En el paso que va de la formación individual a la toma de conciencia social, la cultura no cuenta mucho en nuestro país; sólo hay que ver el absentismo de la universidad en el proceso que vivimos: ni está ni se le espera en el camino de la liberación nacional y la transformación social. Diréis que estamos en un mercado capitalista, donde hay que disponer de industrias culturales eficientes que elaboren productos que circulen, creen riqueza, y pongan el nombre del país en el mundo. Desde este punto de vista, esto es legítimo y necesario para la continuidad del tejido cultural, la subsistencia de los trabajadores de la cultura, y la representación simbólica de la nación. Pero es un punto de vista que sólo aborda una parte del problema. La universalidad de una cultura no la hace la demanda, sino la oferta capaz de romper las pautas habituales de consumo con planteamientos audaces y la creación de nuevos paradigmas. Es así como se abren y se colonizan nuevos segmentos de mercado. Es así como se lucha contra el pienso televisivo y contra el aislamiento producido paradójicamente por las redes sociales. Pero la clave de bóveda de la oferta es la creatividad, no la distribución, que debe ser la correa de transmisión. Cuando manda la distribución, manda el mercado, y de ahí se derivan la estandarización y la banalización. Nuestra capacidad creativa nos limita ahora mismo a hacer de proveedores de contenidos culturales de calidad media en el mercado propio y del español, con incursiones puntuales en los circuitos internacionales que las absorben dentro del magma del producto de género. Básicamente, somos exportadores de talento, en forma de creadores, directores, actores y técnicos «catalanes», pero no de «cultura catalana» entendida como una visión del mundo actual.

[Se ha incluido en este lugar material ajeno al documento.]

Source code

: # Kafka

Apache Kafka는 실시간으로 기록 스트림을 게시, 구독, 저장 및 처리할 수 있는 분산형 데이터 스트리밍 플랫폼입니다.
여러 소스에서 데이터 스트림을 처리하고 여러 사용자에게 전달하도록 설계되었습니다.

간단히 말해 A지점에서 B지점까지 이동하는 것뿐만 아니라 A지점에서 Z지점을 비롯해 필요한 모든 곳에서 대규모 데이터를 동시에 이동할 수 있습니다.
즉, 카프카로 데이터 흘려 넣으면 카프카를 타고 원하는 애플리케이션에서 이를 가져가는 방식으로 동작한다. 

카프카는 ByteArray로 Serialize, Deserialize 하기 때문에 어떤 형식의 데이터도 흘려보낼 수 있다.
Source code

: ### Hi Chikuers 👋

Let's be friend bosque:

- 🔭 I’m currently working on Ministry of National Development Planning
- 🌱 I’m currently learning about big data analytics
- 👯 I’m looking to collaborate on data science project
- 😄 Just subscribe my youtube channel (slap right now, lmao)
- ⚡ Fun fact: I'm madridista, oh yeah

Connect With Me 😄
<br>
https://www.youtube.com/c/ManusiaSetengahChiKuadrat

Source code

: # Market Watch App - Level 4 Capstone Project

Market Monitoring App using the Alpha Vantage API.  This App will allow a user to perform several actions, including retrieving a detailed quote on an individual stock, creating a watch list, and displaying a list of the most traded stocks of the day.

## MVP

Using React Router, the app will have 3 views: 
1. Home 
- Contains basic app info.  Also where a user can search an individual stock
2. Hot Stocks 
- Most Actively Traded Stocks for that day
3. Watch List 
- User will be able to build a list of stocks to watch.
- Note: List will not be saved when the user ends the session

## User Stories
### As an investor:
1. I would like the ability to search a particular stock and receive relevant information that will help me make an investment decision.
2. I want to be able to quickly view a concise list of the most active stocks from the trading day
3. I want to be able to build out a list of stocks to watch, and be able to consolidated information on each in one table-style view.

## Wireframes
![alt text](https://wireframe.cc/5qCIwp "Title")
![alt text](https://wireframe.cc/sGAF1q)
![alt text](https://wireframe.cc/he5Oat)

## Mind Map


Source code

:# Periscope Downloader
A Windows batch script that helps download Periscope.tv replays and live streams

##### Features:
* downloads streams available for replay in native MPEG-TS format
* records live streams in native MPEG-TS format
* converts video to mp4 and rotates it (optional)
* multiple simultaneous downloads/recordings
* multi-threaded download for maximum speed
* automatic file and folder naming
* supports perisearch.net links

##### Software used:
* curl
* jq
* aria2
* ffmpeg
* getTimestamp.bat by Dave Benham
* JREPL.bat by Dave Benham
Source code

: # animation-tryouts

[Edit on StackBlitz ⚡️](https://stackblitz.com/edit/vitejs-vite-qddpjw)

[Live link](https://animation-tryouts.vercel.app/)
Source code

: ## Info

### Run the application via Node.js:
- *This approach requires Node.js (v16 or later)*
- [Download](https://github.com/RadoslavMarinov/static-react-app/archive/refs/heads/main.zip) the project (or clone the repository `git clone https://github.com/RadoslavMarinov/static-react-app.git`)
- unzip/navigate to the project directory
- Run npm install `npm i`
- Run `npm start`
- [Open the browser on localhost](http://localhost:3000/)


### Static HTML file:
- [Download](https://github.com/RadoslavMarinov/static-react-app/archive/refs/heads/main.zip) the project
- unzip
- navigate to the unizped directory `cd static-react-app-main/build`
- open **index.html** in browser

Si hemos de ganar la autodeterminación, quiere decir que la cultura también se ha de autodeterminar respecto de la tiranía del mercado y de la tiranía de las cuotas políticas: en una palabra, de los poderes que encorsetan la creación individual y su conversión en práctica social al servicio de la gente. Sin ir más lejos, miren el ejemplo del Cuenca, que, en el proyecto inicial, debía ser un modelo de autonomía a la manera de los ‘arts councils’ del mundo anglosajón, pero que se ha frustrado porque tanto los intereses partidistas como la burocracia cultural no han cedido ningún ápice de poder en bien del interés común. Finalmente, más allá de la producción de cultura por los profesionales, habría que considerar las nuevas prácticas emanadas de la lucha cotidiana que plantean una visión renovada del mundo: ¿podemos entender, hoy, la cultura sin ampliar la visión a la defensa y preservación del territorio, el uso de las fuentes de energía, la interrelación cultural, la búsqueda de la paz, o la igualdad de género?